Christine Albanel, ministre de la Culture

Un projet de loi histoire de faire illusion

Mais, tout de même, pour faire illusion, et pour que nos députés puissent rentrer chez eux en faisant croire qu’ils ont obtenu quelque chose, on nous promet une loi qui servira de « cadre de référence » aux langues régionales. Chic alors, on va avoir un cadre de référence !

La plupart de nos députés UMP alsaciens, fidèles à leur frilosité, feignent de se réjouir d’une grande avancée. C’est « un pas en avant » pour Jean-Philippe Maurer. Mais cher Jean-Philippe, ça fait 60 ans que l’on fait des petits pas en avant, que l’on gagne par exemple une heure d’enseignement par-ci par là, pour en arriver à quel constat ? Combien de jeunes pourraient rédiger le présent article en allemand ou en alsacien, combien le comprendraient ? Et qu’on incrimine pas les familles alsaciennes qui n’auraient pas rempli leur rôle dans la transmission du dialecte ; car on leur a dit qu’il était « chic de parler français » et on a supprimé notre Muttersprache de l’enseignement. Pendant ces décennies où nos politiciens se sont réjouis de petits pas, nos identités ont avancé à grands pas vers la mort souhaitée par la République. Ce sont des grands sauts qu’il nous faut, et pour cela il faut oser tenir tête à l’État et pas se réjouir lorsque celui-ci, une fois de plus, nous humilie !

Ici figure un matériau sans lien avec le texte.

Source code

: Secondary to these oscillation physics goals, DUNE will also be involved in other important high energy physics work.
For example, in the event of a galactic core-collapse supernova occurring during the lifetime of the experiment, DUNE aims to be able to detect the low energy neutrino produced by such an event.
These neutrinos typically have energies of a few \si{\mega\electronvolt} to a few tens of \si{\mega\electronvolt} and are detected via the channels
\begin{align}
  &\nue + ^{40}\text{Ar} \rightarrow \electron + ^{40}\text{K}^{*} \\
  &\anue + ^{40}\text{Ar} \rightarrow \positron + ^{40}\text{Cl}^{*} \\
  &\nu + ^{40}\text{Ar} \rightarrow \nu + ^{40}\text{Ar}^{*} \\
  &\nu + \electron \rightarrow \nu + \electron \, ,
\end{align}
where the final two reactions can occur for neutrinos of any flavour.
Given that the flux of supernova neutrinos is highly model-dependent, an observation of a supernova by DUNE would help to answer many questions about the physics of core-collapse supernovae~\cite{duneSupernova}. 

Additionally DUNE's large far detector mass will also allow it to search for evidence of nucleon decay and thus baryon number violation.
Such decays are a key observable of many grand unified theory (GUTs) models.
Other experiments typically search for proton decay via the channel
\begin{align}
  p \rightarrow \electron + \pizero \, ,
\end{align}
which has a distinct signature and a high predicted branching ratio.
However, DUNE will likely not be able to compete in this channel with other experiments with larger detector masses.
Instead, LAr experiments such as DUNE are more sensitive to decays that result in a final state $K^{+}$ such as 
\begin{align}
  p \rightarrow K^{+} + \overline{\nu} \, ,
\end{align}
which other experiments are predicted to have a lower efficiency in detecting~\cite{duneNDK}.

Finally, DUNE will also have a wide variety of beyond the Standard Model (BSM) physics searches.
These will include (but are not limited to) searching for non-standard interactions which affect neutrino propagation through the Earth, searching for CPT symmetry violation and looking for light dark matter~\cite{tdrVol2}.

Lors de la campagne présidentielle, le candidat Sarkozy avait exprimé sa volonté « de réfléchir ensemble aux propositions très concrètes que l’on pourrait retenir pour sécuriser une fois pour toute la situation des langues régionales de France ». Cette loi n’est même pas encore votée mais nous savons que ce sera un mensonge de plus. Même le député socialiste alsacien Armand Jung ne s’y trompe pas (et c’est dire…), il affirme que cette loi fait « miroiter de faux espoirs ».

Maintenir notre culture vivante, ça se passera ici, pas à Paris

Pour obtenir quelque chose de la France il faudra tenir une ligne cohérente, ambitieuse, et ferme. Mais l’on ne doit pas se contenter de la vaine attente d’une loi miraculeuse venant de la République. Il faut provoquer les choses, mais il faut surtout les vivre. Puisque nous ne pouvons pas aujourd’hui espérer pour nos enfants une éducation dans la langue qui devrait être la leur, c’est à nous d’utiliser les réseaux culturels existant, d’initiative généralement privée, pour que nos enfants et nous-mêmes puissions vivre notre culture comme il se doit. C’est à nous aussi d’innover. Nous devons développer l’esprit communautaire, et c’est un véritable devoir de faire l’effort d’apprendre l’alsacien, de le partager, de le parler, même s’il est imparfait. La torche qui maintiendra la flamme de notre culture bien vivante, elle est ici, pas à Paris.

Et quand certains pessimistes penseraient que le déclin de la langue est inéluctable, sachez que l’impulsion politique a pu faire revivre des langues qui n’étaient plus parlées, comme le gaélique en Irlande ou…l’hébreu en Israël ! C’est de ce pouvoir politique dont les autres régions d’Europe bénéficient, maîtresses de leur politique d’éducation, que le salut viendra.